Mordheim Lessons

Last night, my wife Leah said..."I'm bored, let's play Mordheim tomorrow".

So today we did. We dug up the old rulebook, the town criers, the annual (can you really call it an annual if there was only ever one of them?), and our assorted print outs that have sat in untouched folders ever since we moved house over two years ago. We've played other miniature games in the meantime, not many, but a few. But Mordheim was the game that hooked Leah into the hobby of lead figures (she still hates plastics with a passion, I dislike them too and we've been put off several games that use plastic figures).

Mordheim is a fun game and its design concepts have played a major influence in several of my designs, but it has it's problems.

The mechanisms of the game are heavily derived from Warhammer Fantasy Battle. Combat consists of many interconnected rolls...first a roll to hit, then a roll to injure, then a possible roll to save versus that injury, and then a roll to see what that injury actually does. It's a slow process, it speeds up a bit with some experience but it's still fiddly.

The fun I rediscovered today comes from the strategies of building and developing the warband. It's these elements of the game that I've tried to replicate in the character development aspects of Ghost City Raiders, but there is something interesting about developing a group of individuals. It's got me thinking.


Perhaps there is room for adding followers into the existing mechanisms of Ghost City Raiders. At high levels of traditional RPGs like D&D, there is the chance for a character to develop an entourage, even during dungeonbashing there is a general series of roleplaying tropes about "hirelings".

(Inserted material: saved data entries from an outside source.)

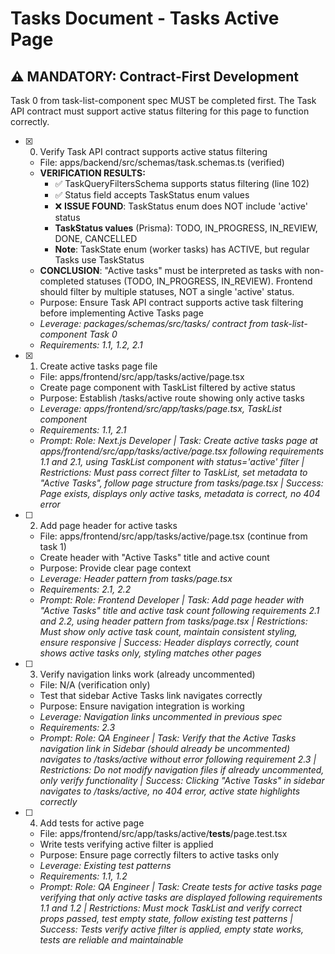 # Tasks Document - Tasks Active Page

## ⚠️ MANDATORY: Contract-First Development
Task 0 from task-list-component spec MUST be completed first. The Task API contract must support active status filtering for this page to function correctly.

- [x] 0. Verify Task API contract supports active status filtering
  - File: apps/backend/src/schemas/task.schemas.ts (verified)
  - **VERIFICATION RESULTS:**
    - ✅ TaskQueryFiltersSchema supports status filtering (line 102)
    - ✅ Status field accepts TaskStatus enum values
    - ❌ **ISSUE FOUND**: TaskStatus enum does NOT include 'active' status
    - **TaskStatus values** (Prisma): TODO, IN_PROGRESS, IN_REVIEW, DONE, CANCELLED
    - **Note**: TaskState enum (worker tasks) has ACTIVE, but regular Tasks use TaskStatus
  - **CONCLUSION**: "Active tasks" must be interpreted as tasks with non-completed statuses (TODO, IN_PROGRESS, IN_REVIEW). Frontend should filter by multiple statuses, NOT a single 'active' status.
  - Purpose: Ensure Task API contract supports active task filtering before implementing Active Tasks page
  - _Leverage: packages/schemas/src/tasks/ contract from task-list-component Task 0_
  - _Requirements: 1.1, 1.2, 2.1_

- [x] 1. Create active tasks page file
  - File: apps/frontend/src/app/tasks/active/page.tsx
  - Create page component with TaskList filtered by active status
  - Purpose: Establish /tasks/active route showing only active tasks
  - _Leverage: apps/frontend/src/app/tasks/page.tsx, TaskList component_
  - _Requirements: 1.1, 2.1_
  - _Prompt: Role: Next.js Developer | Task: Create active tasks page at apps/frontend/src/app/tasks/active/page.tsx following requirements 1.1 and 2.1, using TaskList component with status='active' filter | Restrictions: Must pass correct filter to TaskList, set metadata to "Active Tasks", follow page structure from tasks/page.tsx | Success: Page exists, displays only active tasks, metadata is correct, no 404 error_

- [ ] 2. Add page header for active tasks
  - File: apps/frontend/src/app/tasks/active/page.tsx (continue from task 1)
  - Create header with "Active Tasks" title and active count
  - Purpose: Provide clear page context
  - _Leverage: Header pattern from tasks/page.tsx_
  - _Requirements: 2.1, 2.2_
  - _Prompt: Role: Frontend Developer | Task: Add page header with "Active Tasks" title and active task count following requirements 2.1 and 2.2, using header pattern from tasks/page.tsx | Restrictions: Must show only active task count, maintain consistent styling, ensure responsive | Success: Header displays correctly, count shows active tasks only, styling matches other pages_

- [ ] 3. Verify navigation links work (already uncommented)
  - File: N/A (verification only)
  - Test that sidebar Active Tasks link navigates correctly
  - Purpose: Ensure navigation integration is working
  - _Leverage: Navigation links uncommented in previous spec_
  - _Requirements: 2.3_
  - _Prompt: Role: QA Engineer | Task: Verify that the Active Tasks navigation link in Sidebar (should already be uncommented) navigates to /tasks/active without error following requirement 2.3 | Restrictions: Do not modify navigation files if already uncommented, only verify functionality | Success: Clicking "Active Tasks" in sidebar navigates to /tasks/active, no 404 error, active state highlights correctly_

- [ ] 4. Add tests for active page
  - File: apps/frontend/src/app/tasks/active/__tests__/page.test.tsx
  - Write tests verifying active filter is applied
  - Purpose: Ensure page correctly filters to active tasks only
  - _Leverage: Existing test patterns_
  - _Requirements: 1.1, 1.2_
  - _Prompt: Role: QA Engineer | Task: Create tests for active tasks page verifying that only active tasks are displayed following requirements 1.1 and 1.2 | Restrictions: Must mock TaskList and verify correct props passed, test empty state, follow existing test patterns | Success: Tests verify active filter is applied, empty state works, tests are reliable and maintainable_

When you really delve into the side mechanisms within Mordheim, there are some great storytelling elements. These include the various outposts around the shattered city of Mordheim, each with their own flavours, variable availability of uncommon items, rules for developing encampments of your own. These could easily fit the Ghost City Raiders game as it currently stands. It could be a fun way to expand the game.

There are a few other mechanisms from Mordheim that I really like, and some of these might creep in as optional rules as well.

Since Games Workshop don't seem to care much about the product, someone might as well extrapolate and evolve the mechanisms involved.

Comments

Mr Teufel said…
I really enjoyed Mordheim, especially the gang-building mechanisms. And I loved to modify my figures to show their acquisitions.